Lawsuit Filed to Block Pipeline Project

John Lorinc

(flickr photo by

Less than two weeks after the State Department gave the go-ahead for
a major new 36-inch diameter pipeline to carry Alberta oil sands crude
into the United States, a network of environmental and Native American
groups filed a lawsuit
in a San Francisco court on Thursday, accusing President Barack Obama's
administration of significantly accelerating the importation of "dirty
oil" from Alberta.

"This seems to be a step backwards," said Sarah Burt, an attorney
for Oakland-based Earthjustice, one of the groups named in the suit.
Citing the administration's push to promote clean energy and reduce
greenhouse gas emissions, Ms. Burt said the new pipeline infrastructure
will "lock in" American consumption of bitumen for another fifty years.

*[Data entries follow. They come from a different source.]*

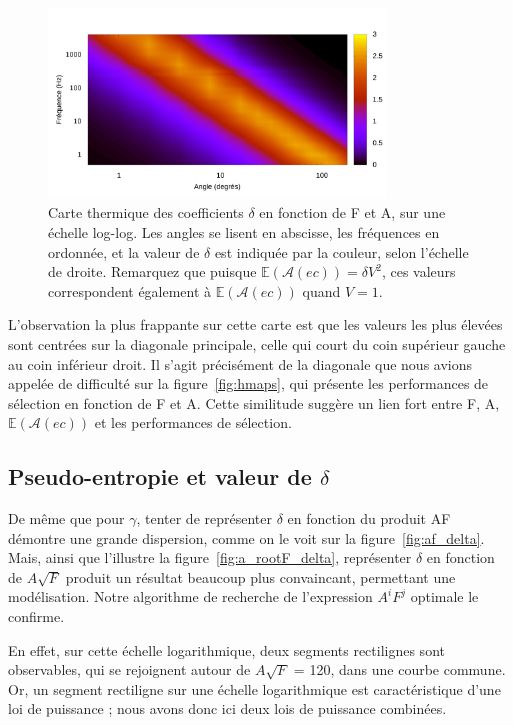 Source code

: 	\begin{figure}[htbp]
		\centering
		\includegraphics[width=0.8\textwidth]{figures/ch4/afRealDelta_log}
		\caption[Coefficients $\delta$ en fonction de F et A]{Carte thermique des coefficients $\delta$ en fonction de F et A, sur une échelle log-log. Les angles se lisent en abscisse, les fréquences en ordonnée, et la valeur de $\delta$ est indiquée par la couleur, selon l'échelle de droite. Remarquez que puisque $\mathbb{E}(\mathcal{A}(ec)) = \delta{}V^{2}$, ces valeurs correspondent également à $\mathbb{E}(\mathcal{A}(ec))$ quand $V = 1$.}
		\label{fig:afRealDelta_log}
	\end{figure}
	
	L'observation la plus frappante sur cette carte est que les valeurs les plus élevées sont centrées sur la diagonale principale, celle qui court du coin supérieur gauche au coin inférieur droit. Il s'agit précisément de la diagonale que nous avions appelée \og de difficulté \fg{} sur la figure~\ref{fig:hmaps}, qui présente les performances de sélection en fonction de F et A. Cette similitude suggère un lien fort entre F, A, $\mathbb{E}(\mathcal{A}(ec))$ et les performances de sélection.
	
	\subsection{Pseudo-entropie et valeur de \texorpdfstring{$\delta$}{delta}}
	
	De même que pour $\gamma$, tenter de représenter $\delta$ en fonction du produit AF démontre une grande dispersion, comme on le voit sur la figure~\ref{fig:af_delta}. Mais, ainsi que l'illustre la figure~\ref{fig:a_rootF_delta}, représenter $\delta$ en fonction de $A\sqrt{F}$ produit un résultat beaucoup plus convaincant, permettant une modélisation. Notre algorithme de recherche de l'expression $A^{i}F^{j}$ optimale le confirme.
	
	En effet, sur cette échelle logarithmique, deux segments rectilignes sont observables, qui se rejoignent autour de $A\sqrt{F}$ = 120, dans une courbe commune. Or, un segment rectiligne sur une échelle logarithmique est caractéristique d'une loi de puissance ; nous avons donc ici deux lois de puissance combinées.
	
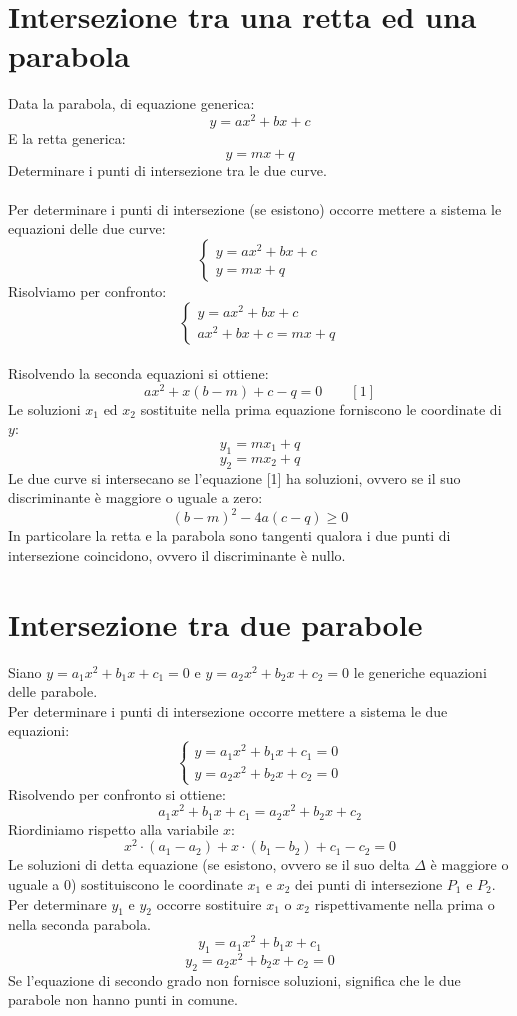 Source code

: \documentclass[12pt]{book}
\begin{document}
			\section{Intersezione tra una retta ed una parabola}
			Data la parabola, di equazione generica:
			\[y=ax^2+bx+c\]
			E la retta generica:
			\[y=mx+q\]
			Determinare i punti di intersezione tra le due curve.\\
			\\Per determinare i punti di intersezione (se esistono) occorre mettere a sistema le equazioni delle due curve:
			\[\begin{cases}
				y=ax^2+bx+c\\
				y=mx+q
			\end{cases}\]
			Risolviamo per confronto:
			\[\begin{cases}
				y=ax^2+bx+c\\
				ax^2+bx+c=mx+q
			\end{cases}\]
			\\Risolvendo la seconda equazioni si ottiene:
			\[ax^2+x(b-m)+c-q=0\quad\quad [1] \]
			Le soluzioni $x_1$ ed $x_2$ sostituite nella prima equazione forniscono le coordinate di $y$:
			\[y_1=mx_1+q\]
			\[y_2=mx_2+q\]
			Le due curve si intersecano se l'equazione [1] ha soluzioni, ovvero se il suo discriminante è maggiore o uguale a zero:
			\[(b-m)^2-4a(c-q)\geq0\]
			In particolare la retta e la parabola sono tangenti qualora i due punti di intersezione coincidono, ovvero il discriminante è nullo.
			
			\section{Intersezione tra due parabole}
			Siano $y=a_1x^2+b_1x+c_1=0$ e $y=a_2x^2+b_2x+c_2=0$ le generiche equazioni delle parabole.
			\\Per determinare i punti di intersezione occorre mettere a sistema le due equazioni:
				\[\begin{cases}
					y=a_1x^2+b_1x+c_1=0\\
					y=a_2x^2+b_2x+c_2=0
				\end{cases}\]
			Risolvendo per confronto si ottiene:
			\[a_1x^2+b_1x+c_1=a_2x^2+b_2x+c_2\]
			Riordiniamo rispetto alla variabile $x$:
			\[x^2\cdot \left(a_1-a_2\right)+x\cdot \left(b_1-b_2\right)+c_1-c_2=0\]
			Le soluzioni di detta equazione (se esistono, ovvero se il suo delta $\Delta$ è maggiore o uguale a 0) sostituiscono le coordinate $x_1$ e $x_2$ dei punti di intersezione $P_1$ e $P_2$. Per determinare $y_1$ e $y_2$ occorre sostituire $x_1$ o $x_2$ rispettivamente nella prima o nella seconda parabola.
			\[y_1=a_1x^2+b_1x+c_1\]  \[y_2=a_2x^2+b_2x+c_2=0\]
			Se l'equazione di secondo grado non fornisce soluzioni, significa che le due parabole non hanno punti in comune.
			
\end{document}
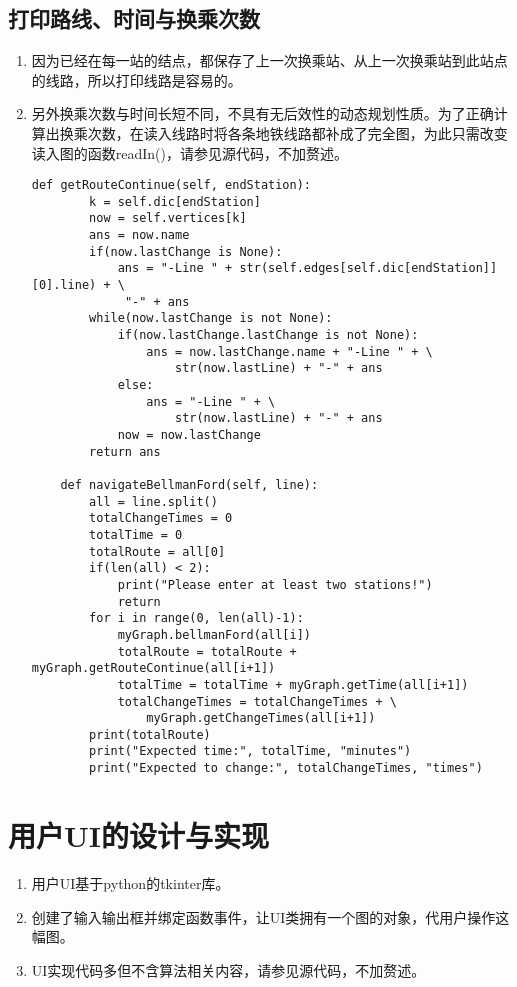 \documentclass[12pt,letterpaper]{article}
\begin{document}
\subsection{打印路线、时间与换乘次数}
\begin{enumerate}
	\item 因为已经在每一站的结点，都保存了上一次换乘站、从上一次换乘站到此站点的线路，所以打印线路是容易的。
	\item 另外换乘次数与时间长短不同，不具有无后效性的动态规划性质。为了正确计算出换乘次数，在读入线路时将各条地铁线路都补成了完全图，为此只需改变读入图的函数readIn()，请参见源代码，不加赘述。
\begin{lstlisting}[style = Python]
    def getRouteContinue(self, endStation):
        k = self.dic[endStation]
        now = self.vertices[k]
        ans = now.name
        if(now.lastChange is None):
            ans = "-Line " + str(self.edges[self.dic[endStation]][0].line) + \
             "-" + ans
        while(now.lastChange is not None):
            if(now.lastChange.lastChange is not None):
                ans = now.lastChange.name + "-Line " + \
                    str(now.lastLine) + "-" + ans
            else:
                ans = "-Line " + \
                    str(now.lastLine) + "-" + ans
            now = now.lastChange
        return ans

    def navigateBellmanFord(self, line):
        all = line.split()
        totalChangeTimes = 0
        totalTime = 0
        totalRoute = all[0]
        if(len(all) < 2):
            print("Please enter at least two stations!")
            return
        for i in range(0, len(all)-1):
            myGraph.bellmanFord(all[i])
            totalRoute = totalRoute + myGraph.getRouteContinue(all[i+1])
            totalTime = totalTime + myGraph.getTime(all[i+1])
            totalChangeTimes = totalChangeTimes + \
                myGraph.getChangeTimes(all[i+1])
        print(totalRoute)
        print("Expected time:", totalTime, "minutes")
        print("Expected to change:", totalChangeTimes, "times")
\end{lstlisting}	
\end{enumerate}


\section{用户UI的设计与实现}
\begin{enumerate}
	\item 用户UI基于python的tkinter库。
	\item 创建了输入输出框并绑定函数事件，让UI类拥有一个图的对象，代用户操作这幅图。
	\item UI实现代码多但不含算法相关内容，请参见源代码，不加赘述。
\end{enumerate}	
\end{document}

In 2006, the United States imported 1.6 billion barrels of Canadian
crude, not all of which is bitumen from Alberta. The supply of bitumen
has been limited by a shortage of specialized refining and pipeline
capacity on either side of the border.

The Alberta Clipper
project, from the pipeline giant Enbridge, Ms. Burt said, will stoke
demand and thus push up the heavy emission levels associated with oil
sands mining and processing.

The coalition's lawyers argue that by granting the permit, the American government breached the National Environmental Policy Act
by failing to "take a hard look" at the Alberta Clipper's purpose or to
comprehensively assess a related project's environmental impact,
especially in terms of air and water pollution in the Midwest.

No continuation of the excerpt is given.